The Reality Dating Service
Despite what some very sweet PFLAG mothers (and others) would like you to believe, not every gay man arrives in his golden years, living in God's Waiting Room happily- partnered for forty-three years, with three adopted children from third world nations. Nor does he, in very many instances, have a stellar pension and a mansion in suburbia and a summer villa.
When one finds himself in this type of situation, lacking all of the expected, promised and hoped for percs, an option is to join a GLBT dating service. Rather than (initially) do a boring description of myself, let me share with you the way I completed the form of a now defunct gay dating service.
1. What is your screen name? Stallion
2. How young are you? Well, my sister was a waitress at the Last Supper, so you do the math.
3. What age men would you like to date? I truly prefer 18-22, and I ask for great looks, toned body and a little dull in the I.Q. department, if you get my drift.
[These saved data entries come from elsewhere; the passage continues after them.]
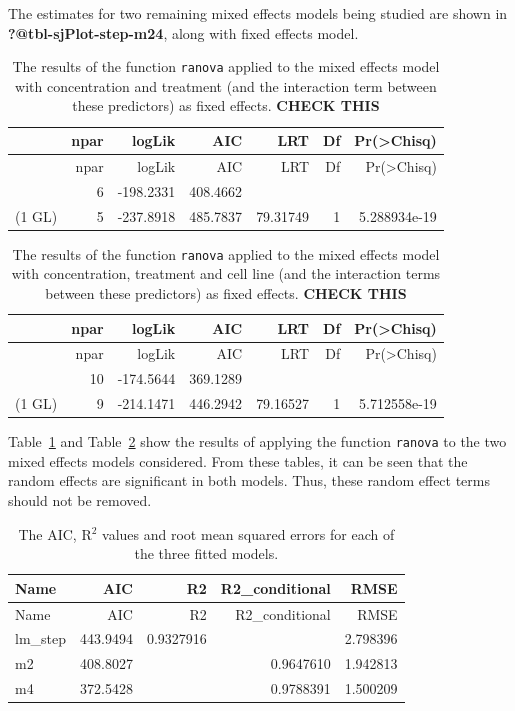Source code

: \documentclass[
  letterpaper,
  DIV=11,
  numbers=noendperiod]{scrartcl}
\begin{document}
The estimates for two remaining mixed effects models being studied are
shown in \textbf{?@tbl-sjPlot-step-m24}, along with fixed effects model.

\hypertarget{tbl-ranova-m2}{}
\begin{longtable}[]{@{}lrrrrrr@{}}
\caption{\label{tbl-ranova-m2}The results of the function
\texttt{ranova} applied to the mixed effects model with concentration
and treatment (and the interaction term between these predictors) as
fixed effects. \textbf{CHECK THIS}}\tabularnewline
\toprule()
& npar & logLik & AIC & LRT & Df & Pr(\textgreater Chisq) \\
\midrule()
\endfirsthead
\toprule()
& npar & logLik & AIC & LRT & Df & Pr(\textgreater Chisq) \\
\midrule()
\endhead
& 6 & -198.2331 & 408.4662 & & & \\
(1 \textbar{} GL) & 5 & -237.8918 & 485.7837 & 79.31749 & 1 &
5.288934e-19 \\
\bottomrule()
\end{longtable}

\hypertarget{tbl-ranova-m4}{}
\begin{longtable}[]{@{}lrrrrrr@{}}
\caption{\label{tbl-ranova-m4}The results of the function
\texttt{ranova} applied to the mixed effects model with concentration,
treatment and cell line (and the interaction terms between these
predictors) as fixed effects. \textbf{CHECK THIS}}\tabularnewline
\toprule()
& npar & logLik & AIC & LRT & Df & Pr(\textgreater Chisq) \\
\midrule()
\endfirsthead
\toprule()
& npar & logLik & AIC & LRT & Df & Pr(\textgreater Chisq) \\
\midrule()
\endhead
& 10 & -174.5644 & 369.1289 & & & \\
(1 \textbar{} GL) & 9 & -214.1471 & 446.2942 & 79.16527 & 1 &
5.712558e-19 \\
\bottomrule()
\end{longtable}

Table~\ref{tbl-ranova-m2} and Table~\ref{tbl-ranova-m4} show the results
of applying the function \texttt{ranova} to the two mixed effects models
considered. From these tables, it can be seen that the random effects
are significant in both models. Thus, these random effect terms should
not be removed.

\hypertarget{tbl-performance-m234}{}
\begin{longtable}[]{@{}lrrrr@{}}
\caption{\label{tbl-performance-m234}The AIC, R\(^{2}\) values and root
mean squared errors for each of the three fitted models.}\tabularnewline
\toprule()
Name & AIC & R2 & R2\_conditional & RMSE \\
\midrule()
\endfirsthead
\toprule()
Name & AIC & R2 & R2\_conditional & RMSE \\
\midrule()
\endhead
lm\_step & 443.9494 & 0.9327916 & & 2.798396 \\
m2 & 408.8027 & & 0.9647610 & 1.942813 \\
m4 & 372.5428 & & 0.9788391 & 1.500209 \\
\bottomrule()
\end{longtable}
\end{document}

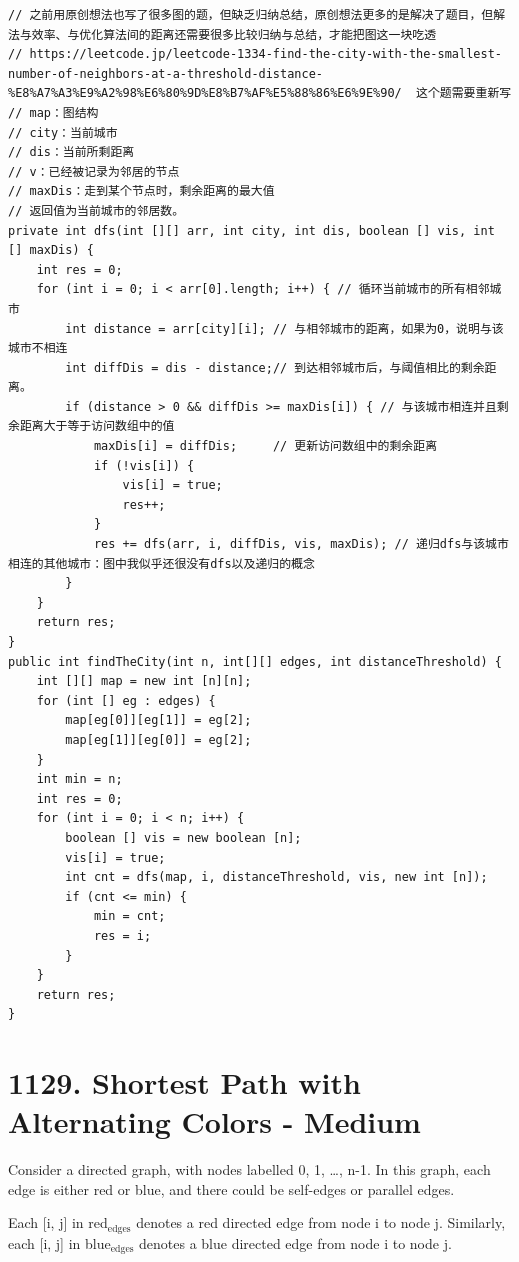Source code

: \documentclass[9pt, b5paaper]{book}
\begin{document}
\begin{verbatim}
// 之前用原创想法也写了很多图的题，但缺乏归纳总结，原创想法更多的是解决了题目，但解法与效率、与优化算法间的距离还需要很多比较归纳与总结，才能把图这一块吃透
// https://leetcode.jp/leetcode-1334-find-the-city-with-the-smallest-number-of-neighbors-at-a-threshold-distance-%E8%A7%A3%E9%A2%98%E6%80%9D%E8%B7%AF%E5%88%86%E6%9E%90/  这个题需要重新写
// map：图结构
// city：当前城市
// dis：当前所剩距离
// v：已经被记录为邻居的节点
// maxDis：走到某个节点时，剩余距离的最大值
// 返回值为当前城市的邻居数。
private int dfs(int [][] arr, int city, int dis, boolean [] vis, int [] maxDis) {
    int res = 0;
    for (int i = 0; i < arr[0].length; i++) { // 循环当前城市的所有相邻城市
        int distance = arr[city][i]; // 与相邻城市的距离，如果为0，说明与该城市不相连
        int diffDis = dis - distance;// 到达相邻城市后，与阈值相比的剩余距离。
        if (distance > 0 && diffDis >= maxDis[i]) { // 与该城市相连并且剩余距离大于等于访问数组中的值
            maxDis[i] = diffDis;     // 更新访问数组中的剩余距离   
            if (!vis[i]) {
                vis[i] = true;
                res++;
            }
            res += dfs(arr, i, diffDis, vis, maxDis); // 递归dfs与该城市相连的其他城市：图中我似乎还很没有dfs以及递归的概念
        }
    }
    return res;
}
public int findTheCity(int n, int[][] edges, int distanceThreshold) {
    int [][] map = new int [n][n];
    for (int [] eg : edges) {
        map[eg[0]][eg[1]] = eg[2];
        map[eg[1]][eg[0]] = eg[2];
    }
    int min = n;
    int res = 0;
    for (int i = 0; i < n; i++) {
        boolean [] vis = new boolean [n];
        vis[i] = true;
        int cnt = dfs(map, i, distanceThreshold, vis, new int [n]);
        if (cnt <= min) {
            min = cnt;
            res = i;
        }
    }
    return res;
}
\end{verbatim}

\section{1129. Shortest Path with Alternating Colors - Medium}
\label{sec-7-3}
Consider a directed graph, with nodes labelled 0, 1, \ldots{}, n-1.  In this graph, each edge is either red or blue, and there could be self-edges or parallel edges.

Each [i, j] in red$_{\text{edges}}$ denotes a red directed edge from node i to node j.  Similarly, each [i, j] in blue$_{\text{edges}}$ denotes a blue directed edge from node i to node j.
\end{document}
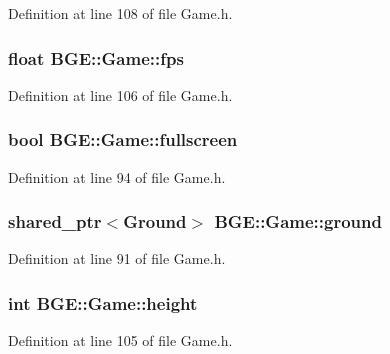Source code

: Definition at line 108 of file Game.\-h.

\hypertarget{class_b_g_e_1_1_game_a6827ac220d27fc4be181235f39f148c2}{
\subsubsection[{fps}]{\setlength{\rightskip}{0pt plus 5cm}float B\-G\-E\-::\-Game\-::fps}}\label{class_b_g_e_1_1_game_a6827ac220d27fc4be181235f39f148c2}


Definition at line 106 of file Game.\-h.

\hypertarget{class_b_g_e_1_1_game_a6ccd351839e577cef28ffab9b64fb576}{
\subsubsection[{fullscreen}]{\setlength{\rightskip}{0pt plus 5cm}bool B\-G\-E\-::\-Game\-::fullscreen}}\label{class_b_g_e_1_1_game_a6ccd351839e577cef28ffab9b64fb576}


Definition at line 94 of file Game.\-h.

\hypertarget{class_b_g_e_1_1_game_a116334f4ca84d0941072968b941b8c39}{
\subsubsection[{ground}]{\setlength{\rightskip}{0pt plus 5cm}shared\-\_\-ptr$<${\bf Ground}$>$ B\-G\-E\-::\-Game\-::ground}}\label{class_b_g_e_1_1_game_a116334f4ca84d0941072968b941b8c39}


Definition at line 91 of file Game.\-h.

\hypertarget{class_b_g_e_1_1_game_ac012b897d5a88993c5c77cd633338a0e}{
\subsubsection[{height}]{\setlength{\rightskip}{0pt plus 5cm}int B\-G\-E\-::\-Game\-::height}}\label{class_b_g_e_1_1_game_ac012b897d5a88993c5c77cd633338a0e}


Definition at line 105 of file Game.\-h.


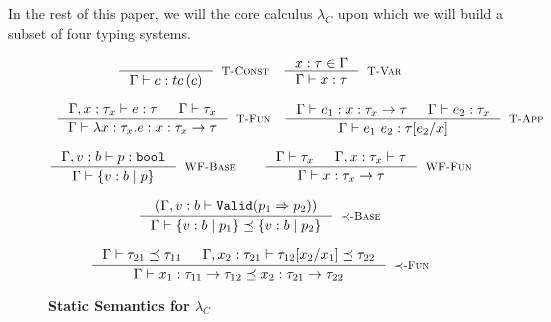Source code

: In the rest of this paper, we will the core calculus $\lambda_C$
upon which we will build a subset of four typing systems\cite{TODO}.


\begin{figure}[ht!]
\medskip {}

\begin{comment}
$$\begin{array}{cc}

\inference
  {  \hastype{\Gamma}{e}{\tau_2} && \isSubType{\Gamma}{\tau_2}{\tau_1} 
  && \isWellFormed{\Gamma}{\tau_1}
  }
  {\hastype{\Gamma}{e}{\tau_1}}
  [\tsub]
\end{array}$$
\end{comment}
$$\begin{array}{cc}

\inference
  {}
  {\hastype{\Gamma}{c}{\tc{c}}}
  [\tconst]
&
\inference
  {x:\tau \in \Gamma}
  {\hastype{\Gamma}{x}{\tau}} 
  [\tvariable]

\end{array}$$

$$\begin{array}{cc}

\inference
  {\hastype{\Gamma, x:\tau_x}{e}{\tau} &&     
  \isWellFormed{\Gamma}{\tau_x}
  }
  {\hastype{\Gamma}{\efunt{x}{\tau_x}{e}}{\tfun{x}{\tau_x}{\tau}}}
  [\tfunction]
&
\inference
  {\hastype{\Gamma}{e_1}{\tfun{x}{\tau_x}{\tau}} &&
   \hastype{\Gamma}{e_2}{\tau_x}
  }
  {\hastype{\Gamma}{\eapp{e_1}{e_2}}{\tau[e_2/x]}} 
  [\tapp]

\end{array}$$


$$\inference
    {\hastype{\Gamma, v:b}{p}{\tbbool}}
    {\isWellFormed{\Gamma}{\tref{b}{p}}}
    [\wtBase]
\qquad
\inference
    {
    \isWellFormed{\Gamma}{\tau_x} &&
	\isWellFormed{\Gamma, x:\tau_x}{\tau}
    }
    {\isWellFormed{\Gamma}{\tfun{x}{\tau_x}{\tau}}}
    [\wtFun]
$$


\medskip {}

$$
\inference
   {(\Gamma, v:b \vdash \texttt{Valid}(p_1 \Rightarrow p_2))}
   {\isSubType{\Gamma}{\tref{b}{p_1}}{\tref{b}{p_2}}}
   [\tsubBase]
$$

$$
\inference
   {\isSubType{\Gamma}{\tau_{21}}{\tau_{11}} &
	\isSubType{\Gamma, x_2:{\tau_{21}}}{\SUBST{\tau_{12}}{x_1}{x_2}}{\tau_{22}}	
   }
   {\isSubType{\Gamma}
	  {\tfun{x_1}{\tau_{11}}{\tau_{12}}}
	  {\tfun{x_2}{\tau_{21}}{\tau_{22}}}
}[\tsubFun]
$$
\caption{\textbf{Static Semantics for $\lambda_C$}}
\label{fig:corerules}
\end{figure}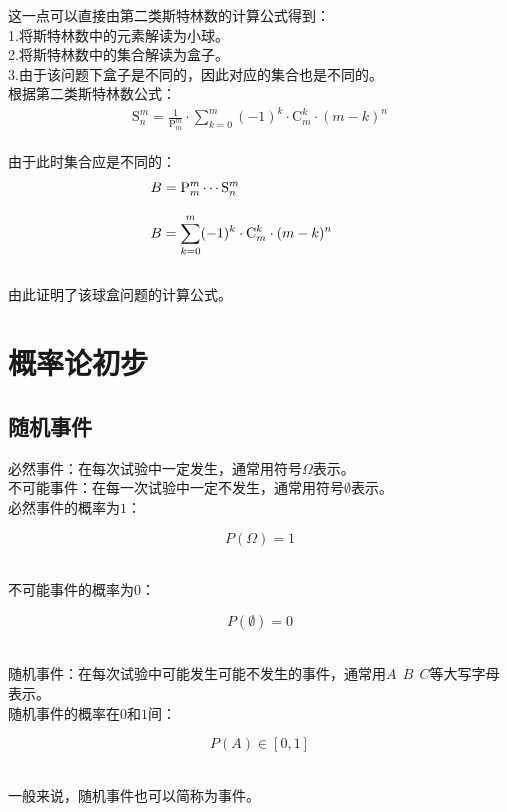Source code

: \documentclass[UTF8]{ctexart}
\newcommand{\Pe}{\mathrm{P}}
\newcommand{\Co}{\mathrm{C}}
\newcommand{\St}{\mathrm{S}}
\begin{document}
    这一点可以直接由第二类斯特林数的计算公式得到：\\[3mm]
    1.将斯特林数中的元素解读为小球。\\[3mm]
    2.将斯特林数中的集合解读为盒子。\\[3mm]
    3.由于该问题下盒子是不同的，因此对应的集合也是不同的。\\[8mm]
    根据第二类斯特林数公式：
    \begin{align}
        \St_n^m=\frac{1}{\Pe_m^m}\cdot\sum_{k=0}^{m}(-1)^k\cdot\Co_m^k\cdot(m-k)^n
    \end{align}\\
    由于此时集合应是不同的：
    \begin{align}
        &B=\Pe_m^m\cdots\St_n^m\\[3mm]
        &B=\sum_{k=0}^{m}(-1)^k\cdot\Co_m^k\cdot(m-k)^n~~\hphantom{\frac{1}{\Pe_n^m}\cdot}
    \end{align}\\
    由此证明了该球盒问题的计算公式。

\newpage

\section{概率论初步}
    
\subsection{随机事件}
    必然事件：在每次试验中一定发生，通常用符号$\Omega$表示。\\[3mm]
    不可能事件：在每一次试验中一定不发生，通常用符号$\emptyset$表示。\\[3mm]
    必然事件的概率为$1$：
    \begin{large}
        \begin{equation*}
            P(\Omega)=1
        \end{equation*}
    \end{large}\\
    不可能事件的概率为$0$：
    \begin{large}
        \begin{equation*}
            P(\emptyset)=0
        \end{equation*}
    \end{large}\\[1mm]
    随机事件：在每次试验中可能发生可能不发生的事件，通常用$A~~B~~C$等大写字母表示。\\[3mm]
    随机事件的概率在$0$和$1$间：
    \begin{large}
        \begin{equation*}
            P(A)\in[0,1]
        \end{equation*}
    \end{large}\\
    一般来说，随机事件也可以简称为事件。
\end{document}

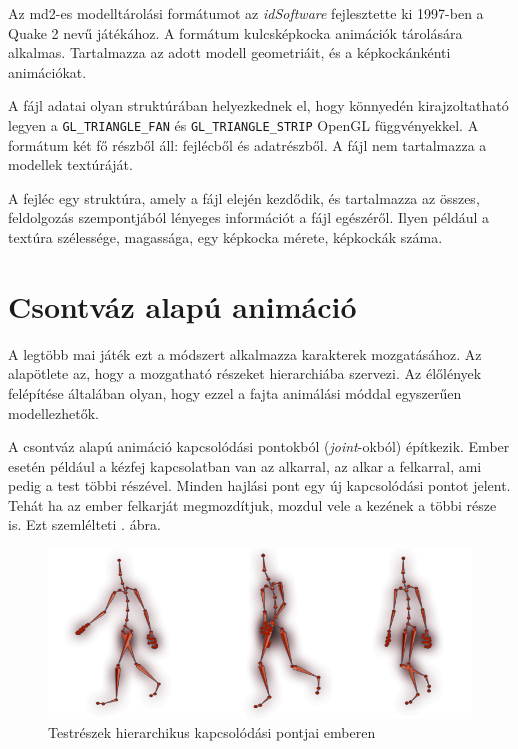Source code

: Az md2-es modelltárolási formátumot az \textit{idSoftware} fejlesztette ki 1997-ben a Quake 2 nevű játékához. A formátum kulcsképkocka animációk tárolására alkalmas. Tartalmazza az adott modell geometriáit, és a képkockánkénti animációkat. 

A fájl adatai olyan struktúrában helyezkednek el, hogy könnyedén kirajzoltatható legyen a \texttt{GL\_TRIANGLE\_FAN} és \texttt{GL\_TRIANGLE\_STRIP} OpenGL függvényekkel. A formátum két fő részből áll: fejlécből és adatrészből. A fájl nem tartalmazza a modellek textúráját.

A fejléc egy struktúra, amely a fájl elején kezdődik, és tartalmazza az összes, feldolgozás szempontjából lényeges információt a fájl egészéről. Ilyen például a textúra szélessége, magassága, egy képkocka mérete, képkockák száma.

\section{Csontváz alapú animáció}

A legtöbb mai játék ezt a módszert alkalmazza karakterek mozgatásához. Az alapötlete az, hogy a mozgatható részeket hierarchiába szervezi. Az élőlények felépítése általában olyan, hogy ezzel a fajta animálási móddal egyszerűen modellezhetők. 

A csontváz alapú animáció kapcsolódási pontokból (\textit{joint}-okból) építkezik. Ember esetén például a kézfej kapcsolatban van az alkarral, az alkar a felkarral, ami pedig a test többi részével. Minden hajlási pont egy új kapcsolódási pontot jelent. Tehát ha az ember felkarját megmozdítjuk, mozdul vele a kezének a többi része is. Ezt szemlélteti . ábra.

\begin{figure}[h]
\centering
\includegraphics[scale=0.5]{kepek/skeletal_anim.png}
\caption[]{Testrészek hierarchikus kapcsolódási pontjai emberen\footnotemark}
\label{fig:skeletal}
\end{figure}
4. Are you attractive? That is truly in the eyes of the beholder. However my cousin told me that I was such an ugly baby that my mother needed to be drunk to breast feed me.
5. What about your father? Oh, no! He didn't breast feed me.
6. Who is your favorite gay celebrity. I wote Prince Harry, and they called me stupid... online stupid! It was wishful thinking.
7. What kind of music do you like? Very fast paced music, like my favorite songs are "Kumbuya" and "When the Moon Came Over the Mountain" by Kate Smith. Those 78's never wear out.
8. Where do you generally go to meet other single men of your vintage? The cardiologist's office is pretty active, but the urologist's waiting room tops the list.
9. How old were you when you came out? I "came out" as in being born at age 0. I came out to the world three minutes later when the doctor spanked my backside and I kissed him. Don't tell anyone!
10. Tell us more about yourself.
Well, I am a real dude who lives his life on his own terms with the help of psychotropic meds from my shrink. I delight in the simple pleasures of life, like finding my dentures in the bathroom or discovering that I have forgotten where I hid my extra four Viagra tablets. This latter incident makes me clean the apartment and hunt everywhere until I find the little devils.
Material things do not mean much to me, but as with any gay man, I am brand loyal. For me, that means nothing but Timex, Wal-Mart, Trojan and Burger-King.
My life has been very varied, and there is much I could share with a gay twink. In my younger years, I was a Freedom Rider, a U.S. Marine, a Stonewall protestor, and I played the guitar for one of the first folk Masses ever held in a Catholic church.
When we get to know each other better, I can share about what I was doing when John F. Kennedy was assassinated, and other fun topics.
Almost forgot-- I don't smoke and drink only socially. And I drive an Oldsmobile. Couldn't ya just die!!!
So, now that you know all the answers to the dating line questions, you know all about RJ. Let the dates begin!